_RECORDS SUPPLIED_
---

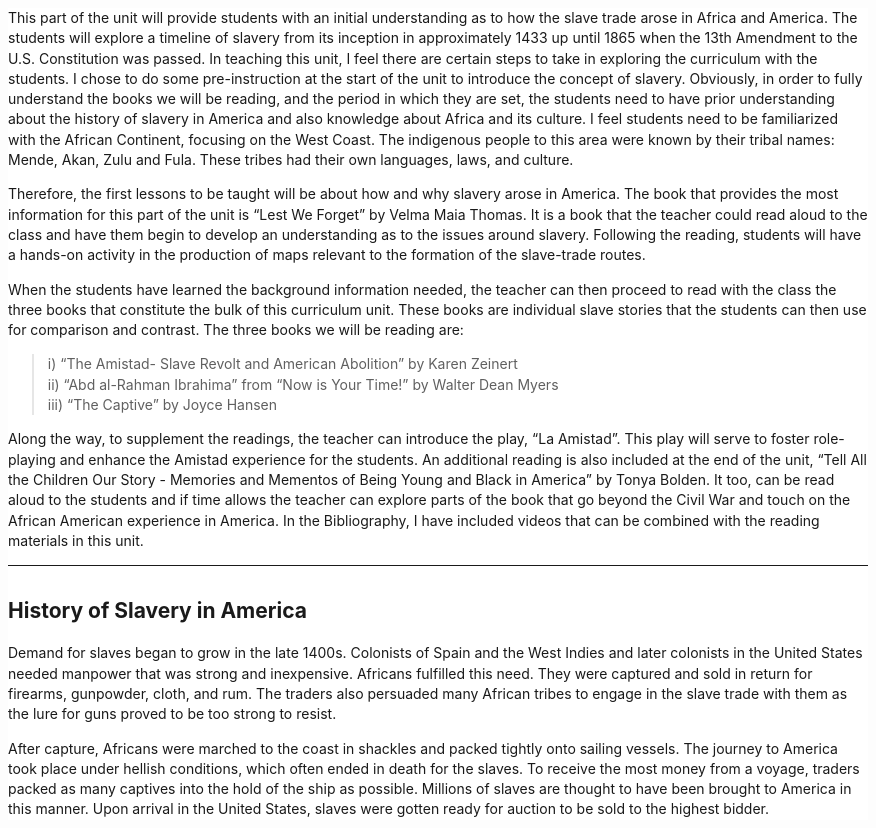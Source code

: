 This part of the unit will provide students with an initial understanding as to how the slave trade arose in Africa and America. The students will explore a timeline of slavery from its inception in approximately 1433 up until 1865 when the 13th Amendment to the U.S. Constitution was passed. In teaching this unit, I feel there are certain steps to take in exploring the curriculum with the students. I chose to do some pre-instruction at the start of the unit to introduce the concept of slavery. Obviously, in order to fully understand the books we will be reading, and the period in which they are set, the students need to have prior understanding about the history of slavery in America and also knowledge about Africa and its culture. I feel students need to be familiarized with the African Continent, focusing on the West Coast. The indigenous people to this area were known by their tribal names: Mende, Akan, Zulu and Fula. These tribes had their own languages, laws, and culture.
</p>
<p>
Therefore, the first lessons to be taught will be about how and why slavery arose in America. The book that provides the most information for this part of the unit is “Lest We Forget” by Velma Maia Thomas. It is a book that the teacher could read aloud to the class and have them begin to develop an understanding as to the issues around slavery. Following the reading, students will have a hands-on activity in the production of maps relevant to the formation of the slave-trade routes.
</p>
<p>
When the students have learned the background information needed, the teacher can then proceed to read with the class the three books that constitute the bulk of this curriculum unit. These books are individual slave stories that the students can then use for comparison and contrast. The three books we will be reading are:
</p>
<blockquote>
<dl>
<dt>
i) “The Amistad- Slave Revolt and American Abolition” by Karen Zeinert
<dt>
ii) “Abd al-Rahman Ibrahima” from “Now is Your Time!” by Walter Dean Myers
<dt>
iii) “The Captive” by Joyce Hansen
</dt>
</dt>
</dt>
</dl>
</blockquote>
<p>
Along the way, to supplement the readings, the teacher can introduce the play, “La Amistad”. This play will serve to foster role-playing and enhance the Amistad experience for the students. An additional reading is also included at the end of the unit, “Tell All the Children Our Story - Memories and Mementos of Being Young and Black in America” by Tonya Bolden. It too, can be read aloud to the students and if time allows the teacher can explore parts of the book that go beyond the Civil War and touch on the African American experience in America. In the Bibliography, I have included videos that can be combined with the reading materials in this unit.
</p>
<hr/>
<h2>
History of Slavery in America
</h2>
<p>
Demand for slaves began to grow in the late 1400s. Colonists of Spain and the West Indies and later colonists in the United States needed manpower that was strong and inexpensive. Africans fulfilled this need. They were captured and sold in return for firearms, gunpowder, cloth, and rum. The traders also persuaded many African tribes to engage in the slave trade with them as the lure for guns proved to be too strong to resist.
</p>
<p>
After capture, Africans were marched to the coast in shackles and packed tightly onto sailing vessels. The journey to America took place under hellish conditions, which often ended in death for the slaves. To receive the most money from a voyage, traders packed as many captives into the hold of the ship as possible. Millions of slaves are thought to have been brought to America in this manner. Upon arrival in the United States, slaves were gotten ready for auction to be sold to the highest bidder.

---

Leave out the pictures. Transcribe the rest of the listing above exactly.

_SOLUTION TO THIS PROBLEM_
Source code

: This part of the unit will provide students with an initial understanding as to how the slave trade arose in Africa and America. The students will explore a timeline of slavery from its inception in approximately 1433 up until 1865 when the 13th Amendment to the U.S. Constitution was passed. In teaching this unit, I feel there are certain steps to take in exploring the curriculum with the students. I chose to do some pre-instruction at the start of the unit to introduce the concept of slavery. Obviously, in order to fully understand the books we will be reading, and the period in which they are set, the students need to have prior understanding about the history of slavery in America and also knowledge about Africa and its culture. I feel students need to be familiarized with the African Continent, focusing on the West Coast. The indigenous people to this area were known by their tribal names: Mende, Akan, Zulu and Fula. These tribes had their own languages, laws, and culture.
</p>
<p>
Therefore, the first lessons to be taught will be about how and why slavery arose in America. The book that provides the most information for this part of the unit is “Lest We Forget” by Velma Maia Thomas. It is a book that the teacher could read aloud to the class and have them begin to develop an understanding as to the issues around slavery. Following the reading, students will have a hands-on activity in the production of maps relevant to the formation of the slave-trade routes.
</p>
<p>
When the students have learned the background information needed, the teacher can then proceed to read with the class the three books that constitute the bulk of this curriculum unit. These books are individual slave stories that the students can then use for comparison and contrast. The three books we will be reading are:
</p>
<blockquote>
<dl>
<dt>
i) “The Amistad- Slave Revolt and American Abolition” by Karen Zeinert
<dt>
ii) “Abd al-Rahman Ibrahima” from “Now is Your Time!” by Walter Dean Myers
<dt>
iii) “The Captive” by Joyce Hansen
</dt>
</dt>
</dt>
</dl>
</blockquote>
<p>
Along the way, to supplement the readings, the teacher can introduce the play, “La Amistad”. This play will serve to foster role-playing and enhance the Amistad experience for the students. An additional reading is also included at the end of the unit, “Tell All the Children Our Story - Memories and Mementos of Being Young and Black in America” by Tonya Bolden. It too, can be read aloud to the students and if time allows the teacher can explore parts of the book that go beyond the Civil War and touch on the African American experience in America. In the Bibliography, I have included videos that can be combined with the reading materials in this unit.
</p>
<hr/>
<h2>
History of Slavery in America
</h2>
<p>
Demand for slaves began to grow in the late 1400s. Colonists of Spain and the West Indies and later colonists in the United States needed manpower that was strong and inexpensive. Africans fulfilled this need. They were captured and sold in return for firearms, gunpowder, cloth, and rum. The traders also persuaded many African tribes to engage in the slave trade with them as the lure for guns proved to be too strong to resist.
</p>
<p>
After capture, Africans were marched to the coast in shackles and packed tightly onto sailing vessels. The journey to America took place under hellish conditions, which often ended in death for the slaves. To receive the most money from a voyage, traders packed as many captives into the hold of the ship as possible. Millions of slaves are thought to have been brought to America in this manner. Upon arrival in the United States, slaves were gotten ready for auction to be sold to the highest bidder.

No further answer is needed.